After going AWOL, I silently committed to posting on a schedule. Long term, I’m not sure what it’ll be but, for now, it’s once a week.
And then last week happened.
You know the kind of week I’m talking about; one with a mish-mash of issues with family, health, work, and technology, mixed in with things like travel, all conspiring to keep you from your BIC Place, also know as “Butt-In-Chair”.
It gave me some ideas for future articles, but that wasn’t going to help me this week.
It’s also PintMo, and the same issues that kept me from writing also kept me from going hardcore with Pinterest. As a result, I don’t have that much in the way of new information or observations to share with you.
And then I came across this infographic.
Based on the comments I’ve been getting since starting PintMo, I’m beginning to see three basic camps of thinking:
- Pinterest is a visual world that is overwhelming and foreign; it will take too much time to understand. Time that can be better spent elsewhere.
- Pinterest is great fun for finding and curating visuals, quotes and posts, but so far it hasn’t really helped me build an audience/writer platform.
- Pinterest is a great platform builder for writers.

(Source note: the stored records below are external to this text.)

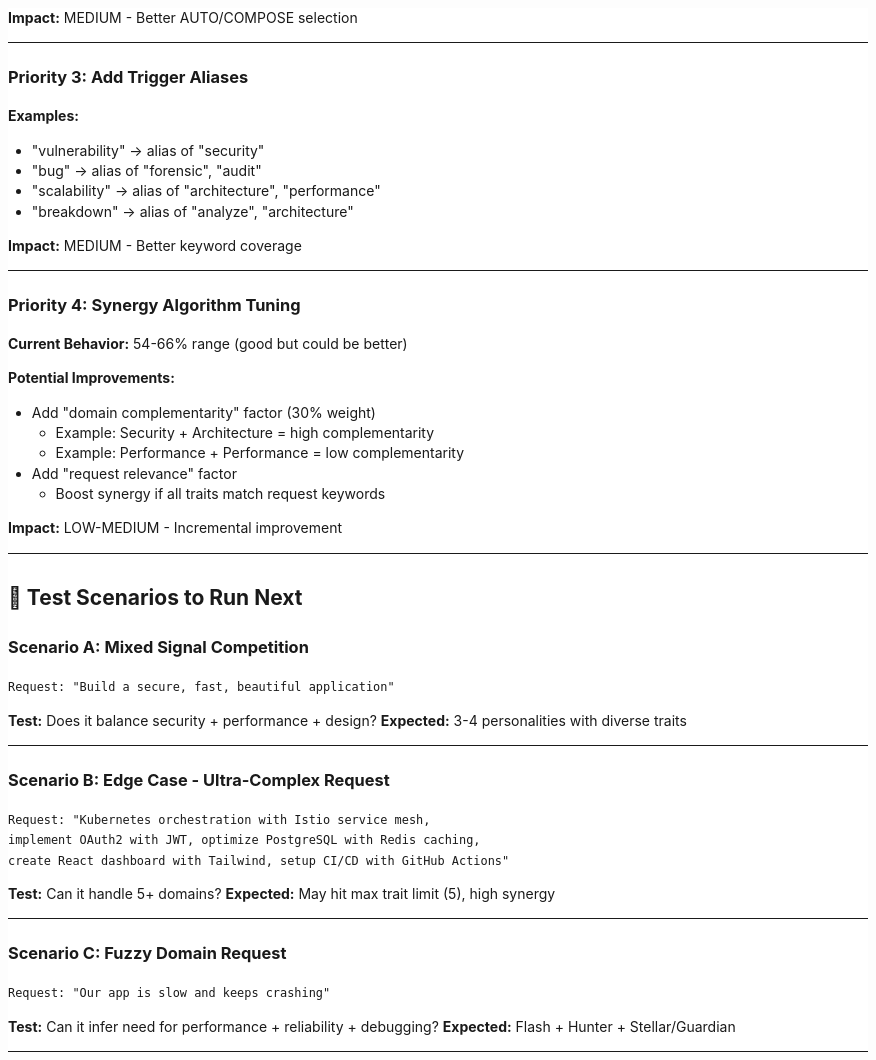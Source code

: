 **Impact:** MEDIUM - Better AUTO/COMPOSE selection

---

### **Priority 3: Add Trigger Aliases**

**Examples:**
- "vulnerability" → alias of "security"
- "bug" → alias of "forensic", "audit"
- "scalability" → alias of "architecture", "performance"
- "breakdown" → alias of "analyze", "architecture"

**Impact:** MEDIUM - Better keyword coverage

---

### **Priority 4: Synergy Algorithm Tuning**

**Current Behavior:** 54-66% range (good but could be better)

**Potential Improvements:**
- Add "domain complementarity" factor (30% weight)
  - Example: Security + Architecture = high complementarity
  - Example: Performance + Performance = low complementarity
- Add "request relevance" factor
  - Boost synergy if all traits match request keywords

**Impact:** LOW-MEDIUM - Incremental improvement

---

## 🎯 Test Scenarios to Run Next

### **Scenario A: Mixed Signal Competition**
```
Request: "Build a secure, fast, beautiful application"
```
**Test:** Does it balance security + performance + design?
**Expected:** 3-4 personalities with diverse traits

---

### **Scenario B: Edge Case - Ultra-Complex Request**
```
Request: "Kubernetes orchestration with Istio service mesh, 
implement OAuth2 with JWT, optimize PostgreSQL with Redis caching,
create React dashboard with Tailwind, setup CI/CD with GitHub Actions"
```
**Test:** Can it handle 5+ domains?
**Expected:** May hit max trait limit (5), high synergy

---

### **Scenario C: Fuzzy Domain Request**
```
Request: "Our app is slow and keeps crashing"
```
**Test:** Can it infer need for performance + reliability + debugging?
**Expected:** Flash + Hunter + Stellar/Guardian

---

The time and effort is a good investment for the long term.
Admittedly, I’ve located myself in camp #1, and PintMo has been a project to challenge (or prove) my preconceived notions.
The following infographic was created by a writer who stands firmly in camp #3, which is one of the reasons I had to share it.

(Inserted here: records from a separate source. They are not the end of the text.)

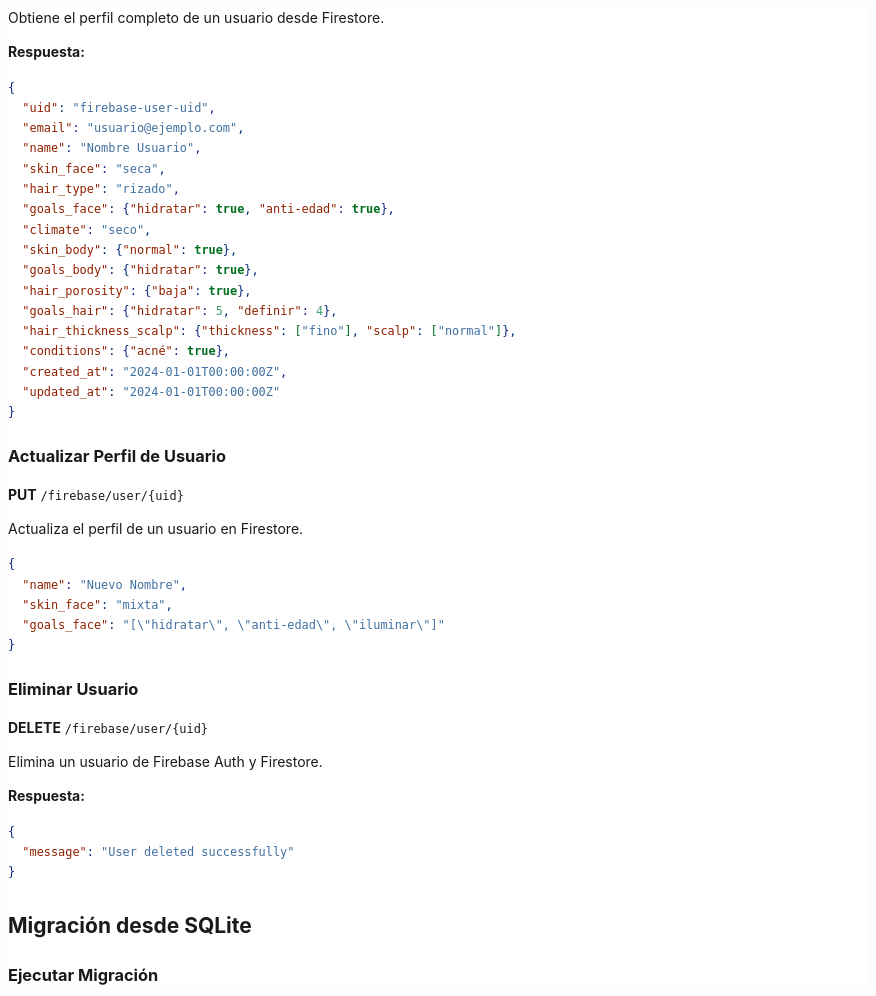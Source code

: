 Obtiene el perfil completo de un usuario desde Firestore.

**Respuesta:**
```json
{
  "uid": "firebase-user-uid",
  "email": "usuario@ejemplo.com",
  "name": "Nombre Usuario",
  "skin_face": "seca",
  "hair_type": "rizado",
  "goals_face": {"hidratar": true, "anti-edad": true},
  "climate": "seco",
  "skin_body": {"normal": true},
  "goals_body": {"hidratar": true},
  "hair_porosity": {"baja": true},
  "goals_hair": {"hidratar": 5, "definir": 4},
  "hair_thickness_scalp": {"thickness": ["fino"], "scalp": ["normal"]},
  "conditions": {"acné": true},
  "created_at": "2024-01-01T00:00:00Z",
  "updated_at": "2024-01-01T00:00:00Z"
}
```

### Actualizar Perfil de Usuario

**PUT** `/firebase/user/{uid}`

Actualiza el perfil de un usuario en Firestore.

```json
{
  "name": "Nuevo Nombre",
  "skin_face": "mixta",
  "goals_face": "[\"hidratar\", \"anti-edad\", \"iluminar\"]"
}
```

### Eliminar Usuario

**DELETE** `/firebase/user/{uid}`

Elimina un usuario de Firebase Auth y Firestore.

**Respuesta:**
```json
{
  "message": "User deleted successfully"
}
```

## Migración desde SQLite

### Ejecutar Migración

The other more obvious reason is that it’s a great conglomeration of advice on how writers can use Pinterest to full advantage.
Guide To Using Pinterest for Writers from MandyWallace.com
Time to Share
First, a huge “thank you!” to Mandy Wallace for all of the great ideas.
While I’m working on the first three points, I love her ideas on how it it can be used for things like character and setting in our fiction. I’ve never been big on writing prompts, but I can see how Pinterest can be helpful there too.
Is there something you’re going to try?
Have you discovered a way to use Pinterest as a writer that’s not included in this infographic?
Do you have a question or comment about any of the ideas listed?
As you know, the comments and discussion are often the best part of the posts here on “Never Too Late”, so please jump in! I’d love to hear from you.